NPD Group: Consumers pay most attention to sugar and calorie content when reading the nutrition facts label

By Mary Ellen Shoup contact

- Last updated on GMT

©GettyImages / Ridofranz
©GettyImages / Ridofranz

Related tags: Fda, Nutrition facts panel

When it comes to reading the updated nutrition facts label, consumers are most keyed into sugar and calorie content, reports The NPD Group.

The FDA’s final guidance on Nutrition Facts labeling regulations for food, beverage, and dietary supplement manufacturers are intended to make nutrition information such as sugar and calorie content easier to find by listing calories in larger font and including an additional line for added sugar content. 

Sugars now include the sugars added during processing. According to FDA guidance​ from last year, sugars created through controlled hydrolysis should also be declared as added sugars on the label. 

Food companies with annual sales of at least $10m in annual revenue began following the FDA’s updated nutrition facts labeling rules on Jan. 1, 2020. Those with less than $10m in annual sales have until January 2021 to comply, although the FDA has given firms a 6-month grace period when it comes to enforcement to get to grips with the new rules.

“Consumers are interested in the content of the foods they eat and the nutrition facts label is their best source for this information,”​ said Darren Seifer, NPD Group food and beverage industry analyst.  

According to Seifer, the updated nutrition facts labeling regulations can serve as a way for brands and retailers to differentiate themselves from the competition.

“With most food companies working on the health profile of the foods they produce; the nutrition facts label provides them with the ability to showcase these improvements,” ​Seifer commented.   

Serving sizes final guidance

Photo: Getty Images

The FDA issued final guidance​ on its Nutrition Facts labeling regulations addressing serving sizes of foods that can reasonably be consumed at one eating occasion. The FDA specified that a serving size must be written in a common household measure such as cups, tablespoons, or teaspoons. If cups, tablespoons, or teaspoons are not applicable, units such as piece, slice, tray, jar, or fraction must be used.

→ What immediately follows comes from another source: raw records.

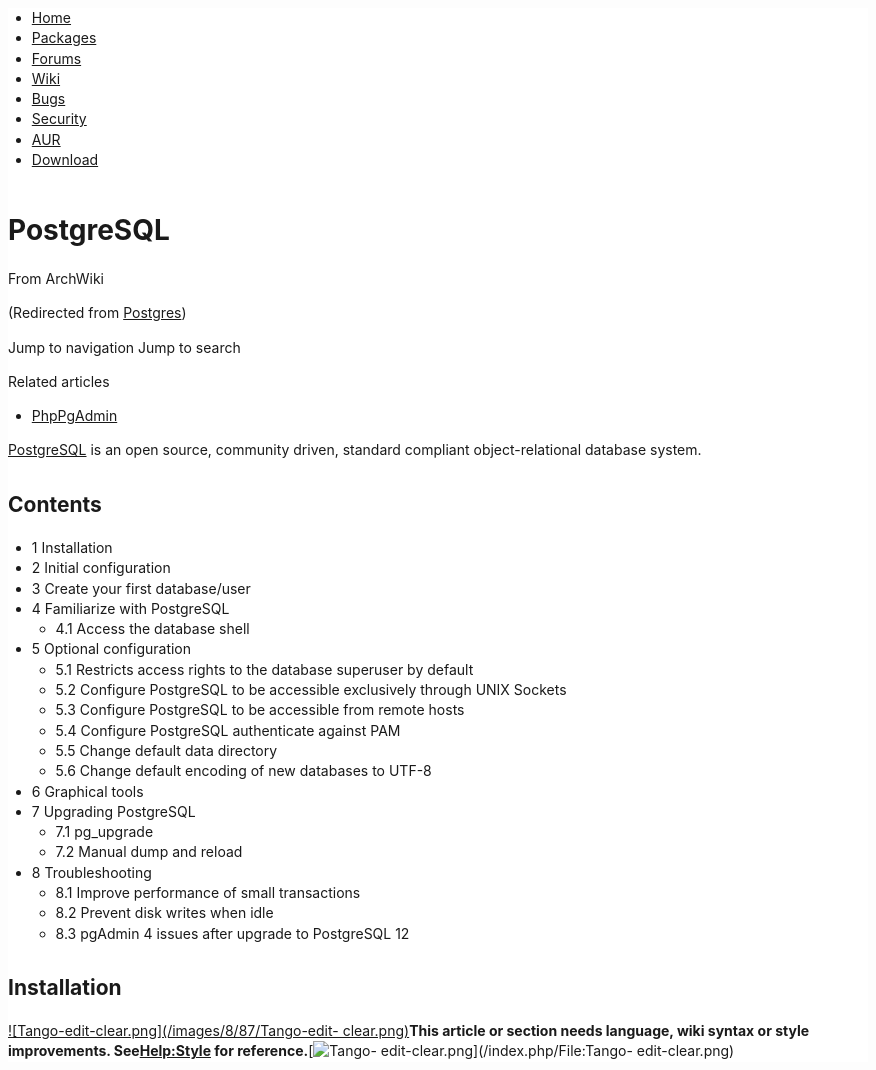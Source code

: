 [](https://www.archlinux.org/)

  * [Home](https://www.archlinux.org/)
  * [Packages](https://www.archlinux.org/packages/)
  * [Forums](https://bbs.archlinux.org/)
  * [Wiki](https://wiki.archlinux.org/)
  * [Bugs](https://bugs.archlinux.org/)
  * [Security](https://security.archlinux.org/)
  * [AUR](https://aur.archlinux.org/)
  * [Download](https://www.archlinux.org/download/)

# PostgreSQL

From ArchWiki

(Redirected from [Postgres](/index.php?title=Postgres&redirect=no "Postgres"))

Jump to navigation Jump to search

Related articles

  * [PhpPgAdmin](/index.php/PhpPgAdmin "PhpPgAdmin")

[PostgreSQL](https://www.postgresql.org/) is an open source, community driven,
standard compliant object-relational database system.

## Contents

  * 1 Installation
  * 2 Initial configuration
  * 3 Create your first database/user
  * 4 Familiarize with PostgreSQL
    * 4.1 Access the database shell
  * 5 Optional configuration
    * 5.1 Restricts access rights to the database superuser by default
    * 5.2 Configure PostgreSQL to be accessible exclusively through UNIX Sockets
    * 5.3 Configure PostgreSQL to be accessible from remote hosts
    * 5.4 Configure PostgreSQL authenticate against PAM
    * 5.5 Change default data directory
    * 5.6 Change default encoding of new databases to UTF-8
  * 6 Graphical tools
  * 7 Upgrading PostgreSQL
    * 7.1 pg_upgrade
    * 7.2 Manual dump and reload
  * 8 Troubleshooting
    * 8.1 Improve performance of small transactions
    * 8.2 Prevent disk writes when idle
    * 8.3 pgAdmin 4 issues after upgrade to PostgreSQL 12

## Installation

[![Tango-edit-clear.png](/images/8/87/Tango-edit-
clear.png)](/index.php/File:Tango-edit-clear.png)**This article or section
needs language, wiki syntax or style improvements.
See[Help:Style](/index.php/Help:Style "Help:Style") for reference.**[![Tango-
edit-clear.png](/images/8/87/Tango-edit-clear.png)](/index.php/File:Tango-
edit-clear.png)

FDA Nutrition Facts full guidance

Sugar and calories are top of mind for many consumers

According to The NPD Group’s Health Aspirations and Behavioral Tracking Service, nearly 90% of US adults read nutrition labels. Approximately 45% of consumers look at calorie content on nutrition labels while more than half (57%) of US adults look for sugars, pointing to a persistent trend of sugar reduction. 

HealthFocus International’s 2019 USA Trend Study: Shoppers’ Journey Towards Living & Eating Healthier​​ (conducted in November-December 2018 with 2,000+ respondents) revealed that 45% of respondents said reducing sugar and 24% noted avoiding artificial sweeteners has become more important in their diet over the last year.

Innova Market Insights also pointed out that consumers are more interested in cutting back on sugar than replacing it with zero-calorie sweeteners.

New food and beverage product launches tracked by Innova Market Insights found that 8% of new products in 2018 featured a sugar reduction claim with claims ‘no added sugar’ being the most prominent accounting for 42% of all sugar-related claims, ahead of sugar-free (36%) and low sugar (27%).

Other nutrients consumers consider

For 38% of US adults, sodium content is the top item they look at and 33% say they look for the amount of protein in the food.

“While total fat and trans fat are important to a fair amount of people, there is little interest in saturated fat. Potassium is a new addition to the label because of its importance in a healthy diet. Nine percent of consumers say they read the label for potassium content,”​ noted NPD Group.